Is Christianity a religion of restrictions? Why are Christians not allowed to do so many things? How can liberty be understood in the context of these prohibitions? My childhood was full of questions, couched in words that would make any child cringe (“The Christian is not allowed to do such-and-such”, “Why aren’t you people allowed to do such-and-such?”), which I received from classmates or playmates.
In The Reason for God, Timothy Keller addresses the issue of freedom in relation to the Christian faith. Chapter 3 counters the view of activist Emma Goldman in The Failure of Christianity that Christianity is a straitjacket. Keller’s approach begins with the definition of truth and community and ends with a description of the cultural adaptability of Christianity.
Is the Christian truth the enemy of freedom?
The opponents of Christianity believe that there is no absolute truth and no fundamental meaning to life. No one has a purpose, but everyone is called to find one. According to the existentialist view of life, we’re not meant to be or to become anyone, but we are obliged to find meaning and purpose. But the assumption of the existence of truth is the assumption of any kind of human coexistence. If there were no objective truth, not even the assertion that everything is relative could be true, nor could the assertion that there is no truth be considered true. So truth is inevitable.
However, when truth is defined in the Christian paradigm as absolute truth, it becomes the enemy of freedom in the eyes of the disputants. To live according to what God says, they assert, is to lose one’s personality in order to conform to the narrow-mindedness of an absolute truth. Instead, say Christianity’s challengers, in order to have a fully free personality we must live for ourselves and for our own sake, not for God and for His sake.
When we speak of living for and in accordance with a certain will, we are referring to authority. A person’s role, power, age, and abilities give them the authority to lead. If there is an implicit hierarchy in any system, it is even more so in the relationship between us and God. The idea of God implies sovereignty, God’s right to rule. What puzzles the opponents of Christianity is the claim of Christians to see their religion as one of freedom. If we are free, why should we obey God? Because He wants us to? And why does God want us to live in one way or another? Because He can rule us and He likes it that way?
Enslaved for God’s sake?
When we refer to the idea of living for and for the sake of God, we are referring to motivation.
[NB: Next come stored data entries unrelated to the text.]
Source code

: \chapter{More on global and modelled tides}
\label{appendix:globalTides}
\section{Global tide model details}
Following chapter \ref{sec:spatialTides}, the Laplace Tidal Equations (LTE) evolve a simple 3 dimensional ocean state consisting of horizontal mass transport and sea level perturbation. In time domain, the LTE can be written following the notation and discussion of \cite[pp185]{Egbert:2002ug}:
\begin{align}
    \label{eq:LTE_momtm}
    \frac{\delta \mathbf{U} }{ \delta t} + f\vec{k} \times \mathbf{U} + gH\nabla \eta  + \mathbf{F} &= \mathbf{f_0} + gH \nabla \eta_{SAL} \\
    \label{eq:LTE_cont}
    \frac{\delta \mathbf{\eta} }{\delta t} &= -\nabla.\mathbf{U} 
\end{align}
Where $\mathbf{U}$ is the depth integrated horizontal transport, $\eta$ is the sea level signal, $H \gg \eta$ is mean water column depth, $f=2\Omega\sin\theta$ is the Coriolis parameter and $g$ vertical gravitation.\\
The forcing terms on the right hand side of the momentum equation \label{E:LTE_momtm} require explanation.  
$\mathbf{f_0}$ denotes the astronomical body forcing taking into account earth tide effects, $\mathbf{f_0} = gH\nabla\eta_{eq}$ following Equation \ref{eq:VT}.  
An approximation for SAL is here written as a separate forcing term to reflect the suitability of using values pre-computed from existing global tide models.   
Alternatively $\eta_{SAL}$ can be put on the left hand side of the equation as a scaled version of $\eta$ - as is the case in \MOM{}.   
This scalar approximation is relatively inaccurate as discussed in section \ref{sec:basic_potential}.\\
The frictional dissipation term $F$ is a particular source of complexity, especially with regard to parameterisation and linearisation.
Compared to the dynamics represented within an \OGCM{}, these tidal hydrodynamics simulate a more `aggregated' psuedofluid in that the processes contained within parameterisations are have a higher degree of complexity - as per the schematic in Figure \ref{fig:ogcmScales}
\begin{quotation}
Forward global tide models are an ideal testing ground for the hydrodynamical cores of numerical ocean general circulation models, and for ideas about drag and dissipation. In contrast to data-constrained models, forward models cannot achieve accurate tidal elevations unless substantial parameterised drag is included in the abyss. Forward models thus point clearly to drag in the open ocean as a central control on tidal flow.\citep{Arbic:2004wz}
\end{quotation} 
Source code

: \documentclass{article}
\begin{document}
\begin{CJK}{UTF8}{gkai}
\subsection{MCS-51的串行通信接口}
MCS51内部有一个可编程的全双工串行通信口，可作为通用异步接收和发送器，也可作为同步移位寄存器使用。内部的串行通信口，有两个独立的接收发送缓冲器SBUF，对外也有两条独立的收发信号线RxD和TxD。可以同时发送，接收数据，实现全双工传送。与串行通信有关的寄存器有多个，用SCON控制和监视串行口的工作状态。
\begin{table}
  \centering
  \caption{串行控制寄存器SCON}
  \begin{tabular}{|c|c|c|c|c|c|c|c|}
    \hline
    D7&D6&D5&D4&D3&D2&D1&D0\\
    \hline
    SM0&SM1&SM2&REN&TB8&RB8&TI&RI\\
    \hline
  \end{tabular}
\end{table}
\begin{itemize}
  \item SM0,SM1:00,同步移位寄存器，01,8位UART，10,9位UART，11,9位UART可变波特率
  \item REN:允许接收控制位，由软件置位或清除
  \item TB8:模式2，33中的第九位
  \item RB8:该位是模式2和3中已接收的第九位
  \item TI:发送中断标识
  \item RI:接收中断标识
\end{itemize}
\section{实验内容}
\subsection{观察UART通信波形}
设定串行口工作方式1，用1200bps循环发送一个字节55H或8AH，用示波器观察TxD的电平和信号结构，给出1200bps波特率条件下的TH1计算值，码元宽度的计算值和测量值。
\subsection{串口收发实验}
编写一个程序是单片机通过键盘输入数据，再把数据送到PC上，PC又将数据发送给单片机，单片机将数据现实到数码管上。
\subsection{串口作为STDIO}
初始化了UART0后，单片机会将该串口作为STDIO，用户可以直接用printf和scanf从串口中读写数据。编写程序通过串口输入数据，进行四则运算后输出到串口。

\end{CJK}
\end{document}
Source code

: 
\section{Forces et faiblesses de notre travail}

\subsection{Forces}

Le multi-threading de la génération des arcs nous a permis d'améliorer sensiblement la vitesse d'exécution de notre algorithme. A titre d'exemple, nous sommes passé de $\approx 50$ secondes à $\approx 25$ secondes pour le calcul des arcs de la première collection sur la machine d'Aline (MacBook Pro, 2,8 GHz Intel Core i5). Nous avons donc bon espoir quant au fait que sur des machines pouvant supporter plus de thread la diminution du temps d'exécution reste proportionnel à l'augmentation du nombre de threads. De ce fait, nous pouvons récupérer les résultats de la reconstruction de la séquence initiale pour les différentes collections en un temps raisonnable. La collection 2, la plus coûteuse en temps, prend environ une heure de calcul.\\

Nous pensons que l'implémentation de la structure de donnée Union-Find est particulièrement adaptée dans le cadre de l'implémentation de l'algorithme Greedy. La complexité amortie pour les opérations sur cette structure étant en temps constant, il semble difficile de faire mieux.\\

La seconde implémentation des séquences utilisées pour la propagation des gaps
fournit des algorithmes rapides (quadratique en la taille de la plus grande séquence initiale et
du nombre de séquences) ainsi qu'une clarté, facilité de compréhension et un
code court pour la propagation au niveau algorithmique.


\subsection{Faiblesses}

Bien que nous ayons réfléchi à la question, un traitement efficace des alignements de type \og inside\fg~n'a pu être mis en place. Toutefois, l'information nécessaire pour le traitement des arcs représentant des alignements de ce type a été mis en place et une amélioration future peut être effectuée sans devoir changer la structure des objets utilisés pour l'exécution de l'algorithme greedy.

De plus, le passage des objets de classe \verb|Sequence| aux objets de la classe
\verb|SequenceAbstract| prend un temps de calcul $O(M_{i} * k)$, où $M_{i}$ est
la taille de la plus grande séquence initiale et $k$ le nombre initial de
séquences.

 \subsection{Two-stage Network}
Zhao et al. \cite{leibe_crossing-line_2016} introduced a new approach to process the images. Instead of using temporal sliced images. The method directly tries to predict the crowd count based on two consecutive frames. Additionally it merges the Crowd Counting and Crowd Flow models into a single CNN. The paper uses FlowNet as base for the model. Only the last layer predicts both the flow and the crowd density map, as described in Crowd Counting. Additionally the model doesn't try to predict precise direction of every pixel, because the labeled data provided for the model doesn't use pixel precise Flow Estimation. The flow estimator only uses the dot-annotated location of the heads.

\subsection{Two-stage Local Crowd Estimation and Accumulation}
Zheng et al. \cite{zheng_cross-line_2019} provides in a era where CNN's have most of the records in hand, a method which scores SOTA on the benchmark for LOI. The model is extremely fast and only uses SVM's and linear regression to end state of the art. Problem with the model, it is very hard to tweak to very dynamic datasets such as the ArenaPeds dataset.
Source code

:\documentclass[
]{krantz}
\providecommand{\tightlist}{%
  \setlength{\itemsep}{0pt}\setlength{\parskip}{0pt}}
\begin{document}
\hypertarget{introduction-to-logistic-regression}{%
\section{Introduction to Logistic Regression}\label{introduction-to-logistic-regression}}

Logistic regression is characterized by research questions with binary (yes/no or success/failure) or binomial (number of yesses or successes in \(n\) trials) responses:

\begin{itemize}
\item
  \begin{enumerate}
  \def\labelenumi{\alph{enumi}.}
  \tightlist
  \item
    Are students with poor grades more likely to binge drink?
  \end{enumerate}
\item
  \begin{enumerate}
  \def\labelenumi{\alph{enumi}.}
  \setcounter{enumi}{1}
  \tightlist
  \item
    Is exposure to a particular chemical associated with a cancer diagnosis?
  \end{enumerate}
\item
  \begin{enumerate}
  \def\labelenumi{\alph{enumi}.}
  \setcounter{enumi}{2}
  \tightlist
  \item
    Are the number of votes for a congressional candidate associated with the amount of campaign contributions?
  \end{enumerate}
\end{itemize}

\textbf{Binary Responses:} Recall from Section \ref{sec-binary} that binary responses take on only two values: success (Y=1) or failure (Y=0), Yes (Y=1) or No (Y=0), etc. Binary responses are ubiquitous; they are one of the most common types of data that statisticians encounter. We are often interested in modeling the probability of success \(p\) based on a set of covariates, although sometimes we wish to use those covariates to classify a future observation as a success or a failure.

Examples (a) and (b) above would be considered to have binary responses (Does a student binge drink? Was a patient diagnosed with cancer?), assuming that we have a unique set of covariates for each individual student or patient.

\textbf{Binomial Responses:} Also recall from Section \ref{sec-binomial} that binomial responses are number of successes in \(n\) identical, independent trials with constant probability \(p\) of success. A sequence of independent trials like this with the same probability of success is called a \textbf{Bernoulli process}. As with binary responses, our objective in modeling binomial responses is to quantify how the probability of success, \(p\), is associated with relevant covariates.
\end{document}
We live within God’s established principles because we love Him. God first loved us and we respond to His love. Does this mean that His love constrains us? If so, this kind of acceptance of constraints speaks of a substitute, unappealing freedom. We stay within the limits God has set us out of respect and gratitude to the One who has done us good. We listen to Him, but we may not like what we are told to do. We do it for Him, out of selfless motives, but without identifying ourselves with what we are doing.
Freedom means responsibility
Freedom is often used as an excuse to allow harm. This kind of will, of “I will do what I want”, is Luciferian freedom. By seeking independence from God, you detach yourself from any kind of authority that might forbid you to do something. This kind of liberty, which was at the heart of the French Revolution, forbade any kind of limitation, but this very principle became a prohibition and therefore a violation of itself.
Freedom means responsibility, which is obedience to discipline. In its absence, the direction in which love is exercised shifts away from people towards the self, and thus self-love arises, which the Bible identifies as the way to destruction. Selfishness defines humanity’s fallen nature, which manifests itself in a perverted and powerless will. Not only do people often desire bad things, but even when they desire good things, they are sometimes unable to do them. Sin clings to them.
Love is doing what is right
When Jesus Christ was asked what was the most important law of all, He said it was the law of love: to love your neighbour and to love God. He who loves fulfils all the laws because they all meet in love. In other words, freedom is found in love—if you love you can do what you want, because in reality, when you love, you do what is good and right.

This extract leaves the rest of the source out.